The voice of Dr. Gehan is one of the blessings of the past month, a sound that became familiar on my phone while John was in hospital. And afterwards too. I didn't have to go chasing him to know what was going on. It was he who reached out to me from the start, keeping me up to date regarding John's illness. It was he who offered to get me the permission to visit John and always expressed his concern for my own well-being in the situation. We only met once, very briefly a day or two before John died and I was surprised at how young he is. Surprised that one so young has such a profound and mature empathy. He is never in a hurry to end the conversation and after John died, he phoned to sympathise with me. And when I sent a thank you gift to the staff, he left a message on my phone to say he is thinking about us all. A rare degree of selfless attentiveness, the same attentiveness that is reflected in all the staff we met in ward 5a at Barts. All of this was not just good for me but for John's family far away at home. To know the level of care he received.

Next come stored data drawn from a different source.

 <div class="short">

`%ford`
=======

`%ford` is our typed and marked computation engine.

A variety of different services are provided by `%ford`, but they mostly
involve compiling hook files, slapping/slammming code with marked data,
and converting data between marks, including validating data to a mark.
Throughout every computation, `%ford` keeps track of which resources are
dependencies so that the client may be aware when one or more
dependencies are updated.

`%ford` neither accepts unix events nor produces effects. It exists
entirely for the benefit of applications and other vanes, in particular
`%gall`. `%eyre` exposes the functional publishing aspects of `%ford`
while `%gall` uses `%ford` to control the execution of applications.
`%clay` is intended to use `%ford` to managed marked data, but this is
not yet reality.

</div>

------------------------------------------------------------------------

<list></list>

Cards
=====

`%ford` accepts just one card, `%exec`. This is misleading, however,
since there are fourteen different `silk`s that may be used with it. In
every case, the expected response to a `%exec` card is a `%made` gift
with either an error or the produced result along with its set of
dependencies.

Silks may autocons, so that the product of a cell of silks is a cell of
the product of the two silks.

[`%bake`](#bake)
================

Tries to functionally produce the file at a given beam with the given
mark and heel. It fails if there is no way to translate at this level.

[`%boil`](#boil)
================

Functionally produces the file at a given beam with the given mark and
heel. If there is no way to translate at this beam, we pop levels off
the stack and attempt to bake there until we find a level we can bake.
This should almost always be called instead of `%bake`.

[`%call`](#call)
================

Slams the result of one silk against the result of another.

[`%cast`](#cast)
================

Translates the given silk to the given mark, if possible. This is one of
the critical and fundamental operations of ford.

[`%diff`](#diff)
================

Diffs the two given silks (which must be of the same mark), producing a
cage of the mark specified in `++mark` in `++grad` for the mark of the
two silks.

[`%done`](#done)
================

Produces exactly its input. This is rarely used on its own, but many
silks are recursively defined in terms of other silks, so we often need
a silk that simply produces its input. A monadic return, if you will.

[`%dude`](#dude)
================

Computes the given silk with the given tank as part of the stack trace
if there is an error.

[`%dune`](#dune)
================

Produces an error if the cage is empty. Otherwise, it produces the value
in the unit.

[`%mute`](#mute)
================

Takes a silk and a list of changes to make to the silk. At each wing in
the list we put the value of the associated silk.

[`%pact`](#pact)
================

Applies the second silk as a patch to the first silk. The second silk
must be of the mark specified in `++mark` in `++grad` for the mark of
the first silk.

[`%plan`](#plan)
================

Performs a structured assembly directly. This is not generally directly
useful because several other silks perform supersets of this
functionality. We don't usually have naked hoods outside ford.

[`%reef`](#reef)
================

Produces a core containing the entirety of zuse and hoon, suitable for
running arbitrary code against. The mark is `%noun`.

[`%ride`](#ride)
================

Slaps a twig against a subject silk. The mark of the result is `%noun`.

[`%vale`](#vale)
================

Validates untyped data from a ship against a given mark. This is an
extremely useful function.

The funeral rites began this morning with the arrival of John's remains to his Parish Church of St. Thomas More, resting before the altar where he celebrated Mass, laid out in his ordination vestments prepared recently by Father Tom Daly and Bernie - John’s good friends of many, many years. Father Paul led the prayers and later we will celebrate a “private Mass” with the Bishop Alan and the Pallottine community. There’s no such thing as a “private Mass” but like all funerals in this time of restrictions we are limited to small numbers. Again, the Bishop has been very thoughtful and considerate. Later today and tomorrow the people of the parish will come individually or as families to say their personal farewell and all the Masses in the parish this coming weekend will be offered in memory of Father John.
The date for the funeral in Ireland has yet to be decided but hopefully it will be next week, and I will travel with John’s coffin, please God.
This is a day of waiting, keeping vigil with the silence of a Holy Saturday in it. As I prayed morning prayer from the Divine Office, I was pleased to see that John’s favourite line of Scripture occurs – “With joy you will draw water from the wells of salvation” (Isaiah 12). For him and for me it goes back to our early days in the Charismatic renewal when we were newly alive in the Holy Spirit. We were at a prayer meeting in the college in Thurles. These words came out of John like a prophecy and immediately out of me came “this is my beloved Son. Listen to Him,”
Homescreen on John's phone |
It’s the kind of thing that would happen – one of us would say something that the other was thinking, or we would complete a sentence that the other began to speak. One day we were visiting a friend when in a moment of silence these words rose up in me and came out of my mouth, “Your peaceful presence giving strength is everywhere” and John followed with the next line which he had already been thinking about, “and fallen men may rise again on wings of prayer.” From a hymn in the Divine Office. We completed each other’s words.
Complete! It’s a word he spoke in the hospital. “I feel everything is complete” he said, and I replied, “it is consummated.” The words of Jesus on the Cross. John acknowledged what I said and then, in typical fashion, he made a smart comment!
One last thing for now. Another song that I have gone back to, not one that I like in my head, but it has spiritual and emotional resonance going back to our novitiate in Thurles. “Seasons in the Sun” by Terry Jacks. We sang it repeatedly and loudly as we did the washing up in the kitchen. “We had joy, we had fun, we had seasons in the sun.” And finally, “goodbye to you my trusted friend.” You certainly had your seasons in the sun and enjoyed every one of them.